Heute zeige ich dir, wie du ganz einfach eine Motorrad-Party-Torte selber machen kannst. Zum 60. Geburtstag wurde eine Torte mit einem Motorrad aus Fondant beziehungsweise aus Modellierfondant gewünscht. Aber für Modellierfans ist diese Anleitung für das Motorrad aus Fondant vielleicht eine Inspiration oder Hilfestellung.
Materialien für die Motorrad-Torte
Für die Dekoration der Torte passend zum Thema Motorrad benötigst du:
- 400 g Vollmilchkuvertüre
- 140 ml Sahne
- 700 g Fondant oder Zuckerpaste in der Farbe schwarz
- 50 g Fondant in den Farben Weiß oder Silber
- 150 g goldener Fondant
- Goldene Lebensmittelfarbe in Pulverform
- CMC Pulver
- 10 g Modellierschokolade
- Silikonform für das Motorrad
Vorbereitung der Torte
Egal, für welche Torte du dich entscheidest, eine Honigtorte wie ich oder deine Lieblingstorte, bevor du sie mit Fondant oder Zuckerpaste dekorierst, solltest du sie mit Ganache oder Buttercreme bestreichen. Ich habe mich für die Ganache-Variante entschieden.
Für die Ganache die Sahne erhitzen und die Schokolade darin unter ständigem Rühren schmelzen lassen. Die Torte wird in zwei Arbeitsschritten mit der Ganache bestrichen. Die erste Ganacheschicht soll alle Krümel binden, die zweite Ganacheschicht soll Unebenheiten ausgleichen. Jetzt kann die Torte mit Fondant bzw. Zuckerpaste überzogen werden.

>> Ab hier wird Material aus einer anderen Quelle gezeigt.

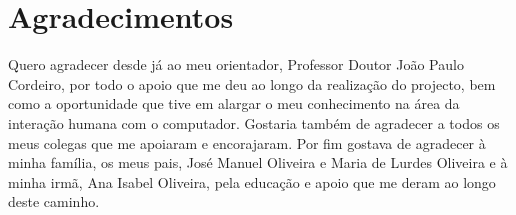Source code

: \chapter*{Agradecimentos}
\label{chap:ack}

Quero agradecer desde já ao meu orientador, Professor Doutor João Paulo Cordeiro, por todo o apoio que me deu ao longo da realização do projecto, bem como a oportunidade que tive em alargar o meu conhecimento na área da interação humana com o computador.
Gostaria também de agradecer a todos os meus colegas que me apoiaram e encorajaram.
Por fim gostava de agradecer à minha família, os meus pais, José Manuel Oliveira e Maria de Lurdes Oliveira e à minha irmã, Ana Isabel Oliveira, pela educação e apoio que me deram ao longo deste caminho.

 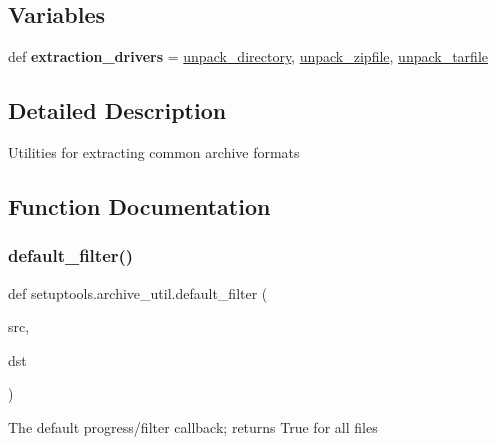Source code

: \subsection*{Variables}
\begin{DoxyCompactItemize}
\item 
\mbox{\label{namespacesetuptools_1_1archive__util_a25bbce55521947398075ab8041e13ebd}} 
def {\bfseries extraction\+\_\+drivers} = \hyperlink{namespacesetuptools_1_1archive__util_a6ad75ce90d1cbed27a1d5a1dc6e4dda3}{unpack\+\_\+directory}, \hyperlink{namespacesetuptools_1_1archive__util_a01c6de8920234e1bcb47befda68d40c4}{unpack\+\_\+zipfile}, \hyperlink{namespacesetuptools_1_1archive__util_aee037d06b845eaf69e229fafccae35b9}{unpack\+\_\+tarfile}
\end{DoxyCompactItemize}


\subsection{Detailed Description}
\begin{DoxyVerb}Utilities for extracting common archive formats\end{DoxyVerb}
 

\subsection{Function Documentation}
\mbox{\label{namespacesetuptools_1_1archive__util_adede8e93e57be04915ea0d27831b654b}} 
\subsubsection{\texorpdfstring{default\+\_\+filter()}{default\_filter()}}
{\footnotesize\ttfamily def setuptools.\+archive\+\_\+util.\+default\+\_\+filter (\begin{DoxyParamCaption}\item[{}]{src,  }\item[{}]{dst }\end{DoxyParamCaption})}

\begin{DoxyVerb}The default progress/filter callback; returns True for all files\end{DoxyVerb}
 \mbox{\label{namespacesetuptools_1_1archive__util_a50b89b80cdc264528d20a0b7a7964aa4}}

Damit der Fondant bzw. Zuckerpaste beim Eindecken der Torte nicht reißt, muss er vor dem Ausrollen weich geknetet werden. Je elastischer das Material ist, desto leichter lässt es sich faltenfrei auf der Torte verteilen. Die Qualität des Fondants bzw. der Zuckerpaste spielt beim Verzieren der Torte eine sehr große Rolle.

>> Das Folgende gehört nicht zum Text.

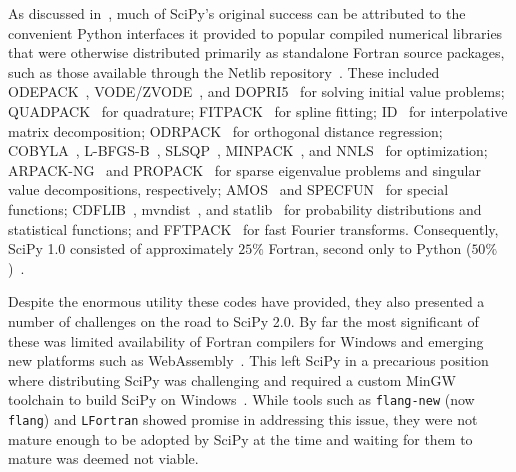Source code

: \documentclass[acmsmall]{acmart}
\begin{document}
As discussed in~\cite{Virtanen2020}, much of SciPy's original success can be attributed
to the convenient Python interfaces it provided to popular compiled numerical libraries
that were otherwise distributed primarily as standalone Fortran source
packages, such as those available through the Netlib repository~\cite{Dongarra2008}.
These included
ODEPACK~\cite{Hindmarsh1983ODEPACK},
VODE/ZVODE~\cite{Brown1989}, and DOPRI5~\cite{Hairer1987} for solving initial value
problems; QUADPACK~\cite{Piessens1983} for quadrature; FITPACK~\cite{dierckx1995curve}
for spline fitting; ID~\cite{martinsson2008id,Halko2011} for interpolative
matrix decomposition; ODRPACK~\cite{Boggs1989}
for orthogonal distance regression; COBYLA~\cite{Powell1994}, L-BFGS-B~\cite{Morales2011},
SLSQP~\cite{Kraft1994,Kraft1988SQP}, MINPACK~\cite{More1980}, and
NNLS~\cite{Lawson1995} for optimization;
ARPACK-NG~\cite{Lehoucq2023ARPACKNG} and PROPACK~\cite{Larsen1998} for sparse eigenvalue problems
and singular value decompositions, respectively; AMOS~\cite{Amos1986} and
SPECFUN~\cite{Zhang1996} for special functions;
CDFLIB~\cite{Brown1994CDFLIB}, mvndist~\cite{Genz1992}, and
statlib~\cite{Dinneen1976,Best1975,Royston1995,Maclaren1985} for probability
distributions and statistical functions;
and FFTPACK~\cite{Swarztrauber1982} for fast Fourier transforms.
Consequently, SciPy 1.0 consisted of approximately $25\%$ Fortran,
second only to Python ($50\%$)~\cite{Virtanen2020}.

Despite the enormous utility these codes have provided, they also presented a number
of challenges on the road to SciPy 2.0. By far the most significant of these was
limited availability of Fortran compilers for Windows and
emerging new platforms such as WebAssembly~\cite{Haas2017}. This left SciPy
in a precarious position where distributing SciPy was challenging and required
a custom MinGW toolchain to build SciPy on Windows~\cite{obermeier2023eu}.
While tools such as \texttt{flang-new} (now \texttt{flang})
and \texttt{LFortran} showed promise in addressing this issue, they were not
mature enough to be adopted by SciPy at the time and waiting for them to mature was
deemed not viable.
\end{document}
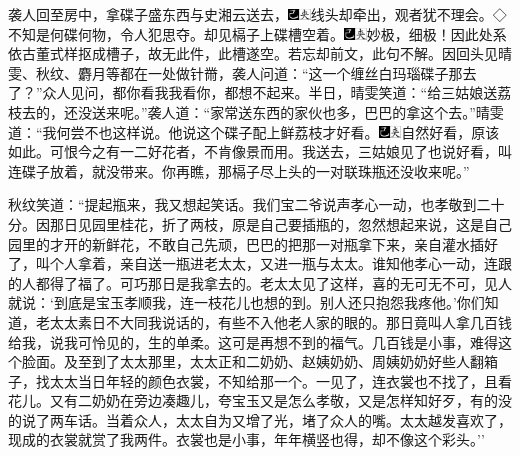 袭人回至房中，拿碟子盛东西与史湘云送去，{\includegraphics[width=3mm]{../Images/00003}\includegraphics[width=3mm]{../Images/00012}\footnotesize \kaishu 线头却牵出，观者犹不理会。◇不知是何碟何物，令人犯思夺。}却见槅子上碟槽空着。{\includegraphics[width=3mm]{../Images/00003}\includegraphics[width=3mm]{../Images/00012}\footnotesize \kaishu 妙极，细极！因此处系依古董式样抠成槽子，故无此件，此槽遂空。若忘却前文，此句不解。}因回头见晴雯、秋纹、麝月等都在一处做针黹，袭人问道：``这一个缠丝白玛瑙碟子那去了？''众人见问，都你看我我看你，都想不起来。半日，晴雯笑道：``给三姑娘送荔枝去的，还没送来呢。''袭人道：``家常送东西的家伙也多，巴巴的拿这个去。''晴雯道：``我何尝不也这样说。他说这个碟子配上鲜荔枝才好看。{\includegraphics[width=3mm]{../Images/00003}\includegraphics[width=3mm]{../Images/00012}\footnotesize \kaishu 自然好看，原该如此。可恨今之有一二好花者，不肯像景而用。}我送去，三姑娘见了也说好看，叫连碟子放着，就没带来。你再瞧，那槅子尽上头的一对联珠瓶还没收来呢。''

秋纹笑道：``提起瓶来，我又想起笑话。我们宝二爷说声孝心一动，也孝敬到二十分。因那日见园里桂花，折了两枝，原是自己要插瓶的，忽然想起来说，这是自己园里的才开的新鲜花，不敢自己先顽，巴巴的把那一对瓶拿下来，亲自灌水插好了，叫个人拿着，亲自送一瓶进老太太，又进一瓶与太太。谁知他孝心一动，连跟的人都得了福了。可巧那日是我拿去的。老太太见了这样，喜的无可无不可，见人就说：`到底是宝玉孝顺我，连一枝花儿也想的到。别人还只抱怨我疼他。'你们知道，老太太素日不大同我说话的，有些不入他老人家的眼的。那日竟叫人拿几百钱给我，说我可怜见的，生的单柔。这可是再想不到的福气。几百钱是小事，难得这个脸面。及至到了太太那里，太太正和二奶奶、赵姨奶奶、周姨奶奶好些人翻箱子，找太太当日年轻的颜色衣裳，不知给那一个。一见了，连衣裳也不找了，且看花儿。又有二奶奶在旁边凑趣儿，夸宝玉又是怎么孝敬，又是怎样知好歹，有的没的说了两车话。当着众人，太太自为又增了光，堵了众人的嘴。太太越发喜欢了，现成的衣裳就赏了我两件。衣裳也是小事，年年横竖也得，却不像这个彩头。''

Für meine Motorrad-Party-Torte habe ich ein neues Produkt der Marke Massa Ticino ausprobiert, die Mona Lisa Zuckerpaste (Werbung). Ich bin begeistert, nicht nur die Verarbeitung war super, auch geschmacklich hat mich die Zuckerpaste positiv überrascht. Und so wird das Überziehen der Torte mit Zuckerpaste gemacht.
Damit die Zuckerpaste beim Kneten nicht an den Händen klebt, kannst du die Hände vorher mit Kokosfett einfetten. Für die Oberfläche verwende ich Bäckerstärke. Nun die Zuckerpaste ausrollen, auf die Torte legen und vorsichtig von oben nach unten glattstreichen, so dass keine Falten entstehen.
Modellieren der Felge
Als nächstes wird eine Felge aus weißem oder silbernem Fondant modelliert. Dazu den Fondant ausrollen, einen Kreis in der Größe einer Felge ausschneiden (als Vorlage kann z.B. ein Teller dienen), sechs kleine Löcher einstechen und in der Mitte zwei Kreise aufkleben.

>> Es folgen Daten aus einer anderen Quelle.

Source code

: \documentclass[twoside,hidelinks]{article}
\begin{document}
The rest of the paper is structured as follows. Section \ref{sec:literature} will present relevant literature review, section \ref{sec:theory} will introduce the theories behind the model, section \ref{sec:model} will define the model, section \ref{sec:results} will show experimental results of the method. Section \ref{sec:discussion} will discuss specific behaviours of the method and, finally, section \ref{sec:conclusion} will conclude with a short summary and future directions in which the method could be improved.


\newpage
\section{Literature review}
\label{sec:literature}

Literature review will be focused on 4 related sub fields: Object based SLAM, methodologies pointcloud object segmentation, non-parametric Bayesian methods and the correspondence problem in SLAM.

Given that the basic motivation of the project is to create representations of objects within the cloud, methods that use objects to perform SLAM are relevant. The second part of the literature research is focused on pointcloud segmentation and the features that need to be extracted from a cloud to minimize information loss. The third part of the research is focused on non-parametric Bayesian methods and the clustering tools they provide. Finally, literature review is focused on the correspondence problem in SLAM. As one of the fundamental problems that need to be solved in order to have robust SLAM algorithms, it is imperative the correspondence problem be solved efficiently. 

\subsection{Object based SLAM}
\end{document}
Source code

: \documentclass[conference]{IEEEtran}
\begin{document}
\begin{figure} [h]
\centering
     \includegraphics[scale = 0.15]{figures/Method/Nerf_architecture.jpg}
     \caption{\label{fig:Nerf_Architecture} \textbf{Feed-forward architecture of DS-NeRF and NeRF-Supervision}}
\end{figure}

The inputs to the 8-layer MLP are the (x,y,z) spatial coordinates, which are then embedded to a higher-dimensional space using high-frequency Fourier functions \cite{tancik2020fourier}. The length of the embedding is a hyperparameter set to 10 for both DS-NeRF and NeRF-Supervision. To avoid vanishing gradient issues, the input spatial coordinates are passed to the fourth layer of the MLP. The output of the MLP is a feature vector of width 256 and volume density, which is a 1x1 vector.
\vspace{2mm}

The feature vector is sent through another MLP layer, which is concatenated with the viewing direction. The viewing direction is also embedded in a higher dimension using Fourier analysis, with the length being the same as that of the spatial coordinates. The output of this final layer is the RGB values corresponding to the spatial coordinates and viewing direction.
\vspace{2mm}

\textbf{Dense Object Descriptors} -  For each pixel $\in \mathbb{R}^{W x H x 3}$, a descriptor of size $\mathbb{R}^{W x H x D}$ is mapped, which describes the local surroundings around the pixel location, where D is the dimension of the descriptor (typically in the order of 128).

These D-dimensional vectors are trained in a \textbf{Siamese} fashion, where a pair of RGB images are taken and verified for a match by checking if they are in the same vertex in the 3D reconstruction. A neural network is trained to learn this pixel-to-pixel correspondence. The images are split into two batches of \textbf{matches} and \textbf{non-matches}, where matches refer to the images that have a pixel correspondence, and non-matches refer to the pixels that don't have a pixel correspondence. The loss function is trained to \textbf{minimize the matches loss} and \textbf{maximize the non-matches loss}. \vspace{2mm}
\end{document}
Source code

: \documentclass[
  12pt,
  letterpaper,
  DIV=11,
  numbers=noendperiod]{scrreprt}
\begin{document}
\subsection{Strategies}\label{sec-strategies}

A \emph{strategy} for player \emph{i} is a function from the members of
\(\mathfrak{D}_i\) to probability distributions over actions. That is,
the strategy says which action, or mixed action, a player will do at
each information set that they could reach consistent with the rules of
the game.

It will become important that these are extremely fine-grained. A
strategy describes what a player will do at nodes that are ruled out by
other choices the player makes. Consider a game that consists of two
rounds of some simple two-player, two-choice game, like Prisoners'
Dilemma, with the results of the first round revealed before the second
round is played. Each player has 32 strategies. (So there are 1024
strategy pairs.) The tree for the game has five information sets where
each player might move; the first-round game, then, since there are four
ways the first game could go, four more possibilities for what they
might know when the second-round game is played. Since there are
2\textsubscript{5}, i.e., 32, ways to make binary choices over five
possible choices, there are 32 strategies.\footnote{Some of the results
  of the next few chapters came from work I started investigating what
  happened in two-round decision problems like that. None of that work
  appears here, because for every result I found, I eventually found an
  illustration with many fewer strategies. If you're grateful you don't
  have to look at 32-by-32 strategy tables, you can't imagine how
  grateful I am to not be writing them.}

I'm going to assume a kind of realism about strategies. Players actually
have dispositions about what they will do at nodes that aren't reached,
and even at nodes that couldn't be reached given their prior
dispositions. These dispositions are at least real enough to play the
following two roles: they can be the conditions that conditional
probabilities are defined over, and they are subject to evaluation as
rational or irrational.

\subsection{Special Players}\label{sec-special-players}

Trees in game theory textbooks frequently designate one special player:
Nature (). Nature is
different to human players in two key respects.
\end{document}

Herstellung des Motorrad-Toppers
Das Motorrad habe ich mit Hilfe einer Silikonform aus Modellierschokolade hergestellt. Das ging ganz einfach. Die Silikonform leicht mit Kokosfett einfetten, die Schokolade eindrücken, die Form für 5 Minuten in den Kühlschrank stellen, damit sie fest wird, das Motorrad vorsichtig aus der Form lösen und fertig ist der Motorrad-Topper!
Modellieren des Pokals
Den Pokal habe ich aus Fondant gemacht. Wenn du noch nie mit Fondant modelliert hast, hier ein paar wichtige Punkte. Damit die Figur stabil bleibt, solltest du dem Fondant CMC-Pulver (Werbung) hinzufügen, das hilft dem Fondant schneller zu trocknen. Beim Arbeiten mit Fondant auf jeden Fall die Hände mit Kokosfett einfetten, damit der Fondant nicht an den Händen klebt.
Ich habe mich für goldenen Fondant entschieden, weil das der Siegerpokal sein sollte. Dazu habe ich bereits in Gold eingefärbten Fondant verwendet. Wer möchte, kann den Pokal noch ein wenig verzieren.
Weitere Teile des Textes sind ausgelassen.